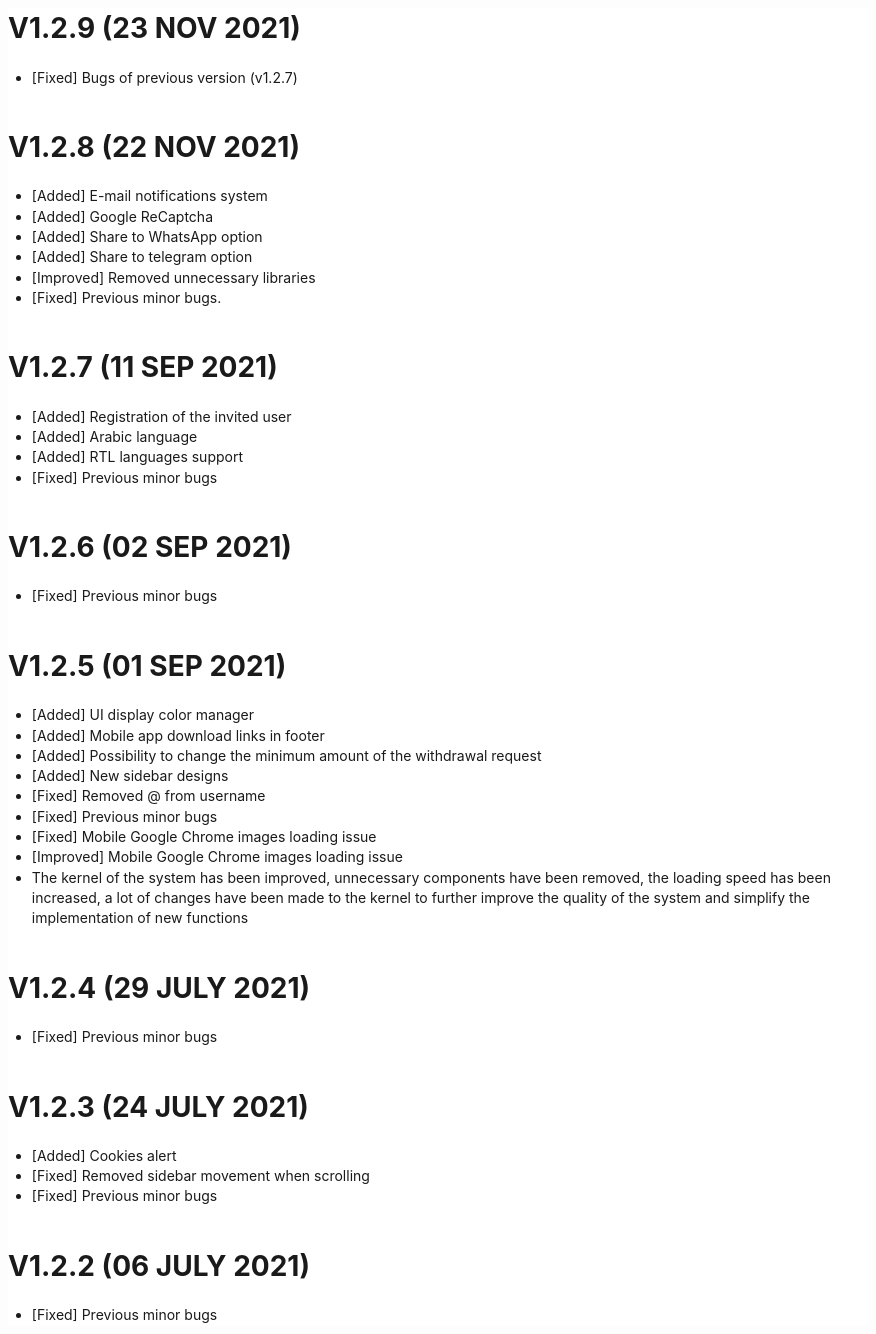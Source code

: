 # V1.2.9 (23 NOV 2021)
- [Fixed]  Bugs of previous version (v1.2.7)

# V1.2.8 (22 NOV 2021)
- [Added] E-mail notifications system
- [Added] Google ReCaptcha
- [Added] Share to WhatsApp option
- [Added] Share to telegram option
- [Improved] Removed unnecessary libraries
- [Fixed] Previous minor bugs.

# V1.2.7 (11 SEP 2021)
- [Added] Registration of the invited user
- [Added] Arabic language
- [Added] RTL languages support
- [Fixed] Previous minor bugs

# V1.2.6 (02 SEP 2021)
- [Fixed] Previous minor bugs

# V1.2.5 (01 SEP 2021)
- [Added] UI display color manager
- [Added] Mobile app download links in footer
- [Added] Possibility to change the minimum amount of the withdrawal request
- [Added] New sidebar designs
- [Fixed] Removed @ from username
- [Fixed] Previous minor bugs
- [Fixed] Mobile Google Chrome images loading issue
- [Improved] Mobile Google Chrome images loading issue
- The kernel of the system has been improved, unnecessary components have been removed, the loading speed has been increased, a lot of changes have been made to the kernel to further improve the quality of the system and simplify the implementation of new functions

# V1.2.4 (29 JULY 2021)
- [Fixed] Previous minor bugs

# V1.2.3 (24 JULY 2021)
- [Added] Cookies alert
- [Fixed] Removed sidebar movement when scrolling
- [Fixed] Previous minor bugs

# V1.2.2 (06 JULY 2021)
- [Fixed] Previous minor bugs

TASK TO COMPLETE:
The lines in the entries above that carry the word "unnecessary" must be copied.

RESULT OF THIS TASK:
- [Improved] Removed unnecessary libraries
- The kernel of the system has been improved, unnecessary components have been removed, the loading speed has been increased, a lot of changes have been made to the kernel to further improve the quality of the system and simplify the implementation of new functions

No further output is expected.